Overview of area of focus, objectives and strategies

The focus of WG9 is to navigate the process and to perform the tasks (adaptation, streamlining, testing, etc) necessary for getting the WRF modeling system implemented into the operational environments at NCEP and AFWA. Reliability, efficiency and accuracy are the most important issues for Operations. NCEP and AFWA have responsibilities for 24 hours-a-day, 7 days-a-week continuous and uninterrupted service. These Operations require extremely reliable hardware and software. Since failure is never an option, exhaustive testing and strict change management are required. At NCEP, EMC's staff performs extensive parallel testing of all major code changes and then coordinates all software changes with NCEP Central Operations (NCO) Production Management Branch who act on the Job Implementation Forms (JIFs) that EMC files with them. These JIFs include the UNIX scripts that run the codes in the Operational environment. Version control for everything running in Operations (source code & scripts) is handled by NCO, but they get everything from EMC.
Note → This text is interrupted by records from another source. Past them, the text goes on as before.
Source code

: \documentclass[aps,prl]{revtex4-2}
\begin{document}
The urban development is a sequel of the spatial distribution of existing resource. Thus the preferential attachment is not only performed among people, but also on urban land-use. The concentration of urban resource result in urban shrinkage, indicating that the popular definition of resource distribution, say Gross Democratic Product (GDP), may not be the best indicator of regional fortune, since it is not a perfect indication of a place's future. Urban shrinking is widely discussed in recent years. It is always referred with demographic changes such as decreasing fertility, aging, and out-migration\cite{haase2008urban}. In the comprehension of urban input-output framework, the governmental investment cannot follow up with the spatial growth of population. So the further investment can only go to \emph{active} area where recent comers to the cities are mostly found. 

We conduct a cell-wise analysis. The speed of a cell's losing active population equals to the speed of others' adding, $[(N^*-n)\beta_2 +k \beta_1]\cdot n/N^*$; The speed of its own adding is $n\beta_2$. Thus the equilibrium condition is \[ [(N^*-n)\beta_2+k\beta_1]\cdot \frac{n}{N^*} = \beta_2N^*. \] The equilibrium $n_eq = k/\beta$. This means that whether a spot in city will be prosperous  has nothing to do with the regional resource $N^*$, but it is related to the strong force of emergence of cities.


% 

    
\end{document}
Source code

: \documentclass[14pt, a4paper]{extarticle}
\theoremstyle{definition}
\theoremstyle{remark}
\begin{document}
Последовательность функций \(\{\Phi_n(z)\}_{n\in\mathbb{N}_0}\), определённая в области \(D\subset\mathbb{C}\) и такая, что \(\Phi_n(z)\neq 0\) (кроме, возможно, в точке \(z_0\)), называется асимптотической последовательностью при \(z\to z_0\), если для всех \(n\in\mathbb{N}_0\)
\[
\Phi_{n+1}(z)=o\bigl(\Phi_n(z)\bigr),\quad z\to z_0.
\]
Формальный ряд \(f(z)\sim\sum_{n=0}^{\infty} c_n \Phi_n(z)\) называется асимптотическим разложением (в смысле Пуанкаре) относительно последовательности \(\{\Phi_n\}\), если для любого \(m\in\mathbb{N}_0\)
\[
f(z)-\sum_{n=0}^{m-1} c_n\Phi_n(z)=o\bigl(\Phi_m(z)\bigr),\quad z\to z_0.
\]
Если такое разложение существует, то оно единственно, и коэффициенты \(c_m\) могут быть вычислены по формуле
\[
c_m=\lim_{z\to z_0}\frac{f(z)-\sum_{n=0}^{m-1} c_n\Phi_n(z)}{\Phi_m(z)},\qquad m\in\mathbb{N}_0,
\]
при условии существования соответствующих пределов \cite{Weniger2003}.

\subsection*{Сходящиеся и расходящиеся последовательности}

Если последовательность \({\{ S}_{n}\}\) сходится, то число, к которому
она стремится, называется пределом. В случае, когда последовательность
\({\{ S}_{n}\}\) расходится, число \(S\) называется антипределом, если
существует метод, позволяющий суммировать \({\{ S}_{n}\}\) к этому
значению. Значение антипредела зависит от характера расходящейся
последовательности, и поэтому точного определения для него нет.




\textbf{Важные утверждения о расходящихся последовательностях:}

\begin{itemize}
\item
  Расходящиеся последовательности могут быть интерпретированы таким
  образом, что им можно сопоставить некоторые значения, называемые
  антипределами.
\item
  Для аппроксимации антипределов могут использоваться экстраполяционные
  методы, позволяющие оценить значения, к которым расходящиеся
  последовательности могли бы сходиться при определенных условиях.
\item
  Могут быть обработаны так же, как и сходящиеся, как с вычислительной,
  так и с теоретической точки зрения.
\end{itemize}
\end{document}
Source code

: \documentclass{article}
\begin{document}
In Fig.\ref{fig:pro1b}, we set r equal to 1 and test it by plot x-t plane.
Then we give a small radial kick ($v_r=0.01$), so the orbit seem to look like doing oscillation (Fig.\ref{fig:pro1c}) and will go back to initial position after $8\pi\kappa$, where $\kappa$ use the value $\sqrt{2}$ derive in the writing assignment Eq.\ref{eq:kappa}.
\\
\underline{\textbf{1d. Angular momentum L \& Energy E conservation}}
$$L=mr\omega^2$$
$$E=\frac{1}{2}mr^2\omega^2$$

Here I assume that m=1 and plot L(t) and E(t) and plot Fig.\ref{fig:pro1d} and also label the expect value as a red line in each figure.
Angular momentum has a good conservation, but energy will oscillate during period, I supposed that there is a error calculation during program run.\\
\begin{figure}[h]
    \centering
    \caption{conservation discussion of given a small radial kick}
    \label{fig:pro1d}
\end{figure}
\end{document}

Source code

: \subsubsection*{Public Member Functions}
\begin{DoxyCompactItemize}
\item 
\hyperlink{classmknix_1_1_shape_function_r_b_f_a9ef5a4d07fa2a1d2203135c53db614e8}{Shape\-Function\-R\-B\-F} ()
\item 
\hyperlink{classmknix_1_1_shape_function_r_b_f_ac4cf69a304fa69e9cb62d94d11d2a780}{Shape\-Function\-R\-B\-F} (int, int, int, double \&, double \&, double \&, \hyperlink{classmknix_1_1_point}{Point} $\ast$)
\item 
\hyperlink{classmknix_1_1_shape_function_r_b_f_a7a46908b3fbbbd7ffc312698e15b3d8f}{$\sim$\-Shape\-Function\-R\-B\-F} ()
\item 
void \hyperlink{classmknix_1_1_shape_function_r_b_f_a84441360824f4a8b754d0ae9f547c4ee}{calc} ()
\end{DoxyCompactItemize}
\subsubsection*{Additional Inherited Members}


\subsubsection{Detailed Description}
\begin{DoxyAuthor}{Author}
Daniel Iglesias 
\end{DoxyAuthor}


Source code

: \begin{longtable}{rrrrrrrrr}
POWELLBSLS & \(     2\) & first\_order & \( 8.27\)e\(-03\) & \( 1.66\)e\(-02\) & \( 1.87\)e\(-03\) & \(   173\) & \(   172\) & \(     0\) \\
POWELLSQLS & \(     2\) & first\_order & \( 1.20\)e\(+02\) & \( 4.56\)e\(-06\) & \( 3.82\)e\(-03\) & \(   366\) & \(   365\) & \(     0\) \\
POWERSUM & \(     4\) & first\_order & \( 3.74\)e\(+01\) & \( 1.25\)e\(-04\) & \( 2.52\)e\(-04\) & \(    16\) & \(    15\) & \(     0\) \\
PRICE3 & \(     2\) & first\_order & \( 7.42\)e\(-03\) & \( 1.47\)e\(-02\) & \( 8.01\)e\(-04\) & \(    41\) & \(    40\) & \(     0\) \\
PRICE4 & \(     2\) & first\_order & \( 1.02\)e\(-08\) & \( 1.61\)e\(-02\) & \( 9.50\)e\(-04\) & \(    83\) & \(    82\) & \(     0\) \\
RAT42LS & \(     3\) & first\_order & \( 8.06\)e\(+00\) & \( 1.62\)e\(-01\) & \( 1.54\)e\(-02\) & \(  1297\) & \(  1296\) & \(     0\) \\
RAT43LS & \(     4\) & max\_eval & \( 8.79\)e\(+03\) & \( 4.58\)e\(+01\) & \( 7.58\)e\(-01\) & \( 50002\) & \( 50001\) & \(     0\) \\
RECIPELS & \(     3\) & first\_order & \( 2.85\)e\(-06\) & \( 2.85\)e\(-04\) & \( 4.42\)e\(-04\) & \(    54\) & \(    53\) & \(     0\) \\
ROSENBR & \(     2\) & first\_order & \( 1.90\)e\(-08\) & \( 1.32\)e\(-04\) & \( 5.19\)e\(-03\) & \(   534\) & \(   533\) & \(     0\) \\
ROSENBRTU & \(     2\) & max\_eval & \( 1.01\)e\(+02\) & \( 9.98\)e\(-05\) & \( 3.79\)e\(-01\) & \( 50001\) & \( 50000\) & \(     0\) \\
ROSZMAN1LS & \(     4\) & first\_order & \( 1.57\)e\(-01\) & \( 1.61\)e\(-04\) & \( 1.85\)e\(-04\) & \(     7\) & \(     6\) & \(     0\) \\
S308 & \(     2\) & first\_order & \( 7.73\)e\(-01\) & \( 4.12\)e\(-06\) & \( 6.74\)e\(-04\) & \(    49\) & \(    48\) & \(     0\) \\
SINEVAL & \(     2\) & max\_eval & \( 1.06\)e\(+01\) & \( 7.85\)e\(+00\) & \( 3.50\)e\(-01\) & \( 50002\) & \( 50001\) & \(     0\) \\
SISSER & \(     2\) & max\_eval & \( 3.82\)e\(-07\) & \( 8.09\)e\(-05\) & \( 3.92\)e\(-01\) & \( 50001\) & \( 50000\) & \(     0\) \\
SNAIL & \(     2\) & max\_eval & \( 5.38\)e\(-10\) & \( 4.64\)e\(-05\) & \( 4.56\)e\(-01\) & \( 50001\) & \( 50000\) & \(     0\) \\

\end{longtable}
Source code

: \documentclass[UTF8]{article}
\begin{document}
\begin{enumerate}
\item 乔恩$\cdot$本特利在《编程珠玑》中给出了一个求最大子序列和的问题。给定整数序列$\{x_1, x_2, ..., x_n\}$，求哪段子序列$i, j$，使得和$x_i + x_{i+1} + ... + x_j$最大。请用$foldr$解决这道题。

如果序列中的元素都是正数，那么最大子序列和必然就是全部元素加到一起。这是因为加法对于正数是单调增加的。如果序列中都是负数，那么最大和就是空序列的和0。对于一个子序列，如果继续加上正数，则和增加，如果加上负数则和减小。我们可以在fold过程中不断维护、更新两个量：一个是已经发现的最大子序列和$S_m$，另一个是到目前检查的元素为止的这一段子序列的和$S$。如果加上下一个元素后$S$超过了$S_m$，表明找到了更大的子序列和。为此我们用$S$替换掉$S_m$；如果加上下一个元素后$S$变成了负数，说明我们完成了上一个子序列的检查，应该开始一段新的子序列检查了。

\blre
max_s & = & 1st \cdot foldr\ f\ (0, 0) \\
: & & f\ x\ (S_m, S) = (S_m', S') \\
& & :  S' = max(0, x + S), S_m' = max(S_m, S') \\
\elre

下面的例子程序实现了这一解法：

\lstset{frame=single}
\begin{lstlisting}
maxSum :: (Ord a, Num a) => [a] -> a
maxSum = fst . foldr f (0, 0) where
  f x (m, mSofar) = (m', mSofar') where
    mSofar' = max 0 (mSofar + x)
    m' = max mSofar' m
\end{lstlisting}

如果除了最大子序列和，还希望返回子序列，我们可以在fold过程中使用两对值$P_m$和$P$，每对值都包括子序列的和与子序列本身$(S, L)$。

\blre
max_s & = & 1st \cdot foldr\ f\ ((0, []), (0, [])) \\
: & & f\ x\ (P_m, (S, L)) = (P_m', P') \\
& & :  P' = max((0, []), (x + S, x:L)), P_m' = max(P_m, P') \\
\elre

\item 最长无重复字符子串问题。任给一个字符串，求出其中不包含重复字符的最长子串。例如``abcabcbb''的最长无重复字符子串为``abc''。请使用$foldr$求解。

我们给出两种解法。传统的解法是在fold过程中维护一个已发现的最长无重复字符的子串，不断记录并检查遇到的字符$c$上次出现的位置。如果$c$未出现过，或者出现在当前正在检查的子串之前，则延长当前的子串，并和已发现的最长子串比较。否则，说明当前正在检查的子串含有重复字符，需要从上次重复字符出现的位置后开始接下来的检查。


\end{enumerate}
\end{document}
All modeling systems (and their individual component codes) running in Operations must fit into the fixed size parameters of the Operational run-slot. This involves size of executables, number of processors or nodes used and the wall time from start (obs data dump) to finish (all products generated and available for distribution). The most critical parameter is wall time because delivery of Operational products are expected at fixed times with little leeway. In this regard, the number of processors or nodes available to a run may become an issue. If a code is taking longer than its allotted time slot, then you can't just throw more processors or nodes at the problem to finish faster because there will be a limit on the maximum number of processors or nodes that can be used for that model run slot. Due to differences in domain size, forecast range, targetted customer and/or frequency of runs the parameters (including resolution & possibly physics) will be different for the various operational run slots that WRF is planned for: hourly runs (currently RUC based) for the CONUS, 4/day runs for North America (currently Meso Eta based), regional nests, hurricane (currently GFDL model) support runs and eventually ensembles. Each will require the same degree of extensive testing to ensure reliability (and accuracy). Clearly, it is desirable to run the most complete and sophisticated configuration in the computer time/space available. This puts a very high demand on the efficiency and speed of Operational codes. There will be many trade-offs. Most of the desired features in the WRF code that make it suitable for research applications will have to be disabled (or perhaps adapted) for the Operational configuration. Operations won't be changing anything on the fly, even though this capability may exist in the WRF Model and may be invoked frequently by the research community. A single, highly efficient configuration will be settled upon for each Operational application. To the extent possible, the Operational version will be a subset of the research / community version.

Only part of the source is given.